Mr. Bethell and Mr. Jessell, in support of the motion to dissolve, contended, that the Court had no jurisdiction to grant the injunction, where the proceedings had been commenced prior to the order for winding up the affairs of the company, and that the subsequent order and appointment of an interim manager did not alter the case.-The 22nd, 58th (1), and 118th sections of the act were particularly referred to.

Mr. Rolt and Mr. Hetherington, in support of the injunction, referred to the 17th, 19th, 61st, and 73rd sections of the act, and contended, that it was expressly provided that when a manager had been appointed, the funds of the company could not be attached by any creditor until his debt should have been proved before the Master. By the operation of this act the directors of the company had, in fact, been deprived of their property in the company, and it was but just that any proceedings against them should be stopped.

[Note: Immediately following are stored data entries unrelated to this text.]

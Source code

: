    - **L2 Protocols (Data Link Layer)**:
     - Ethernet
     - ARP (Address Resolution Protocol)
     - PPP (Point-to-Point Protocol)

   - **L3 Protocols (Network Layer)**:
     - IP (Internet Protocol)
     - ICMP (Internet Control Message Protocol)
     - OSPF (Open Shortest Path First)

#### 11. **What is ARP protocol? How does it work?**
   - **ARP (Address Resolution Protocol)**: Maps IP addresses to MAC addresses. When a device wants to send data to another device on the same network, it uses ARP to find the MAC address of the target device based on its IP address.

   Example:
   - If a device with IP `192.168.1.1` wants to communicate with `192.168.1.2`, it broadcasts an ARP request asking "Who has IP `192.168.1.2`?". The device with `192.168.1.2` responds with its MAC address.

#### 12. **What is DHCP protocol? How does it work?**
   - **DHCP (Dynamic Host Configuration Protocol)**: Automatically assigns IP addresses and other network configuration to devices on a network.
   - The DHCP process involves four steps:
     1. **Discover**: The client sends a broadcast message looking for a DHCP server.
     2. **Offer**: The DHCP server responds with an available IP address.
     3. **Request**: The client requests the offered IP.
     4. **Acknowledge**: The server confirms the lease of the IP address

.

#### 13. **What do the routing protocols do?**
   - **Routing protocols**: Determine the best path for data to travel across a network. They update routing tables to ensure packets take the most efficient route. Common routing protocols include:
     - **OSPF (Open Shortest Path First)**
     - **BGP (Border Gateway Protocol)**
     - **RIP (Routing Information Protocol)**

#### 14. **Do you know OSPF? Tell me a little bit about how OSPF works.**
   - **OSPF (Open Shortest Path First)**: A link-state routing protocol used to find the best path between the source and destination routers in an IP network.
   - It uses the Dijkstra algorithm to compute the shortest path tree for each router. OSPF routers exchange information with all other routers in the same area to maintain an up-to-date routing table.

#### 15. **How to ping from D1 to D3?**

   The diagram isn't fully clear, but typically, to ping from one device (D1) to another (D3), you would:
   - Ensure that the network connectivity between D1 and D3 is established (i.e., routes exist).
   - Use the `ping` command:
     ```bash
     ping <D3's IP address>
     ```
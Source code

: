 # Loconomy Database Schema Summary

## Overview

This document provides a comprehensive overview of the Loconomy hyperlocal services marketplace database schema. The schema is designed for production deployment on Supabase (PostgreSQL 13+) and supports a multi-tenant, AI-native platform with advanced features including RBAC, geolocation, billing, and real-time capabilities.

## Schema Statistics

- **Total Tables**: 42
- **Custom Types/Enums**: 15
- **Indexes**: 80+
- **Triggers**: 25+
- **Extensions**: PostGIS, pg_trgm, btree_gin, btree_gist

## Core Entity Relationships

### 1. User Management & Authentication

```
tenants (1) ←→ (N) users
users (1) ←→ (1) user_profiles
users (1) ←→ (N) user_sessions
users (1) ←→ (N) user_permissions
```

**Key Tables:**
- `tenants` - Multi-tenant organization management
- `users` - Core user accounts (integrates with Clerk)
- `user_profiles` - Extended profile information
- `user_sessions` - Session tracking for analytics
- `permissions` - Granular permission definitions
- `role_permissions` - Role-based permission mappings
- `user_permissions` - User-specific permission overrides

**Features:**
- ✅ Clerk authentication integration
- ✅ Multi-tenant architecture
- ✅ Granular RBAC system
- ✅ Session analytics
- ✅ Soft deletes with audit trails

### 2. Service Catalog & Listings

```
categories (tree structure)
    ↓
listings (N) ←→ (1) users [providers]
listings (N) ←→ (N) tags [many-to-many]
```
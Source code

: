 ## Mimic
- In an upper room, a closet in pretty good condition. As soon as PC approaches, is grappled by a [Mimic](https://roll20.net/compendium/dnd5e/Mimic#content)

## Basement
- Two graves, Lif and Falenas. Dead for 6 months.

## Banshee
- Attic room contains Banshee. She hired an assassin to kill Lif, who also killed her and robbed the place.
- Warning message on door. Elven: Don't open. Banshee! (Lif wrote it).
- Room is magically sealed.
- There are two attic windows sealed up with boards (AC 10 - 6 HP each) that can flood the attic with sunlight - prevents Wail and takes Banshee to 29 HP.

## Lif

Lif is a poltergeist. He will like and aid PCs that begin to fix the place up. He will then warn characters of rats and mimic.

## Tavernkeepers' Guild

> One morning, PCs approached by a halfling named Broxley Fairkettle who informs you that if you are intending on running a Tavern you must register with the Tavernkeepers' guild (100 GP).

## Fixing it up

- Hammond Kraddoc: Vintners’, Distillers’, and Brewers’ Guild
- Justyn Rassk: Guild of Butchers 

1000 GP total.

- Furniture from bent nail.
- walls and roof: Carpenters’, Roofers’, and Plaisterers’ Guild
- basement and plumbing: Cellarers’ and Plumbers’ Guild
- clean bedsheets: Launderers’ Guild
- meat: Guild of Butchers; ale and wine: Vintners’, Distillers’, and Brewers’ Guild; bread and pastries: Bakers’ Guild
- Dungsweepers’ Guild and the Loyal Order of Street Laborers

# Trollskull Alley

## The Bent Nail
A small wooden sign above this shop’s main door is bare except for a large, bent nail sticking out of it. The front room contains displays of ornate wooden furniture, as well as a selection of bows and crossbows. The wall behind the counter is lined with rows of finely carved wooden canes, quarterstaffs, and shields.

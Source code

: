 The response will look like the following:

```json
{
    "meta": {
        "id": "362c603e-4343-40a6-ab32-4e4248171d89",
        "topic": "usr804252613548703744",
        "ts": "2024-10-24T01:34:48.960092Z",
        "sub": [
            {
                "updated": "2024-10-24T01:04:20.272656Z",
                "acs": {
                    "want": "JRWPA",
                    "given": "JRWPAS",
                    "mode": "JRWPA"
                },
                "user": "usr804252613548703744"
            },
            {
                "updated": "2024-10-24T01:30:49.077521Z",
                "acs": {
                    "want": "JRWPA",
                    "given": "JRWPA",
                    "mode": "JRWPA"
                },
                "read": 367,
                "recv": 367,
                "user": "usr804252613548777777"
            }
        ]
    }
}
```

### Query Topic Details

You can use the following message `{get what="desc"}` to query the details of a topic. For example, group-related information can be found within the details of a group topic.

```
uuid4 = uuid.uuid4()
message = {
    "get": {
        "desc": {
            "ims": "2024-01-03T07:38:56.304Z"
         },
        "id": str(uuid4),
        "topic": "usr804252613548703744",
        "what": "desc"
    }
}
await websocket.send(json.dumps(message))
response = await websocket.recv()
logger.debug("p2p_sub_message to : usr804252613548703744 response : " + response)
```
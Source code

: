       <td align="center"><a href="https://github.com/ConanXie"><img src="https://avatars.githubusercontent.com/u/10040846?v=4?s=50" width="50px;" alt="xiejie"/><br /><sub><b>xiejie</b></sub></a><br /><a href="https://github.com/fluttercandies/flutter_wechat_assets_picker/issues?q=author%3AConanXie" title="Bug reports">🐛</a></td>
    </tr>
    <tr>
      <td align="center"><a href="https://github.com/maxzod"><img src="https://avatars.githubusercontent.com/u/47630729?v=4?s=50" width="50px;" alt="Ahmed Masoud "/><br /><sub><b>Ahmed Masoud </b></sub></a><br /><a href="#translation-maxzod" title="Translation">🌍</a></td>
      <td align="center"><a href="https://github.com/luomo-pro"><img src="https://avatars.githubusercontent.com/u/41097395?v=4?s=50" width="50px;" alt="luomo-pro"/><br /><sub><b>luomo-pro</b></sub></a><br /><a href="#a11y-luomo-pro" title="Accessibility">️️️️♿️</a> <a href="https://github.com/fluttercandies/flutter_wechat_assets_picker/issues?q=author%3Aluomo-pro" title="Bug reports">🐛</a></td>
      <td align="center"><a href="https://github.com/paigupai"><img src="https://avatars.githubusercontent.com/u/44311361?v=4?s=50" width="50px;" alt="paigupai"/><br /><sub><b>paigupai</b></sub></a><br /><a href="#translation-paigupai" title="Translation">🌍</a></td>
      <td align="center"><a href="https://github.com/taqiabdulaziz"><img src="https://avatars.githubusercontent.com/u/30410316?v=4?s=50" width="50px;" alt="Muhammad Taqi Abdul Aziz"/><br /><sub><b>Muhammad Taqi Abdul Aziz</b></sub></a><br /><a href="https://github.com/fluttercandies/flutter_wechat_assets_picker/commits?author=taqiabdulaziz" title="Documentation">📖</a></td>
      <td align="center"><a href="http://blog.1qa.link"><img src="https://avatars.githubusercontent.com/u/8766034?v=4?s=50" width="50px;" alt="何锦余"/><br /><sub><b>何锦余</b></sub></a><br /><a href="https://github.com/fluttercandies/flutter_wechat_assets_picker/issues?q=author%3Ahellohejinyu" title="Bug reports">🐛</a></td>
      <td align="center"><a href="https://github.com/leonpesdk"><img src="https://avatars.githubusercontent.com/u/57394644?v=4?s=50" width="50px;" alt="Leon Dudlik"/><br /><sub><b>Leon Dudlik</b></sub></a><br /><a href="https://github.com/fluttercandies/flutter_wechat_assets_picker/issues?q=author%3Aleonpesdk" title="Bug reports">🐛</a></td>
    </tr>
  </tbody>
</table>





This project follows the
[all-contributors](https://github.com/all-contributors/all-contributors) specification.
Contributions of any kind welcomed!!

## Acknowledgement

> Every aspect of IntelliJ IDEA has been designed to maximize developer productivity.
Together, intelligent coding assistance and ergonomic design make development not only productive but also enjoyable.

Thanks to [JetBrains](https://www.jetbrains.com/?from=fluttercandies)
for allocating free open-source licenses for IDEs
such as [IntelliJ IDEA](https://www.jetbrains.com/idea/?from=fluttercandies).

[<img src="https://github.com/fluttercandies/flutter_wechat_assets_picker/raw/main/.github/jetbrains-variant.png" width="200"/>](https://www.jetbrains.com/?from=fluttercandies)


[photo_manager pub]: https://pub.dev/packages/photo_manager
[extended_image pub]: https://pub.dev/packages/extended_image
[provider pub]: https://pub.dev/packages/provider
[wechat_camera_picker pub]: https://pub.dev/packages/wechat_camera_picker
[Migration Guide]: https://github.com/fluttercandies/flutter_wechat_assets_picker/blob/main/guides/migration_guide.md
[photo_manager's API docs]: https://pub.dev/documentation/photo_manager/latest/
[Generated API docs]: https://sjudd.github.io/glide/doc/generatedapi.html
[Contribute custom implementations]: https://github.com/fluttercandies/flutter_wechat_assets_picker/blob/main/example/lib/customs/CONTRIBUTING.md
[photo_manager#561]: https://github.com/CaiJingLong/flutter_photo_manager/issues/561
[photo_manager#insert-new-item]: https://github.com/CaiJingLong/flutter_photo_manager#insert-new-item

(1) Sect. 58. "That except as is by this act expressly provided, nothing in this act contained, nor any petition or order under the same for the dissolution and winding up, or for the winding up of any company, shall extend or enlarge, diminish, prejudice, or in anywise alter or affect the rights or remedies of creditors or other persons not being contributories of the company, or the rights or remedies of creditors being also contributories, but being creditors of the company upon a distinct and independent account, whether against the company or against any of the contributories of the same, nor the rights or remedies of the company against any contributories or other persons, nor shall alter or affect any contracts or engagements entered into by

or with the company, or any person acting on behalf of the same, previously to any such petition, nor any actions, suits, or other proceedings pending at the date of such petition."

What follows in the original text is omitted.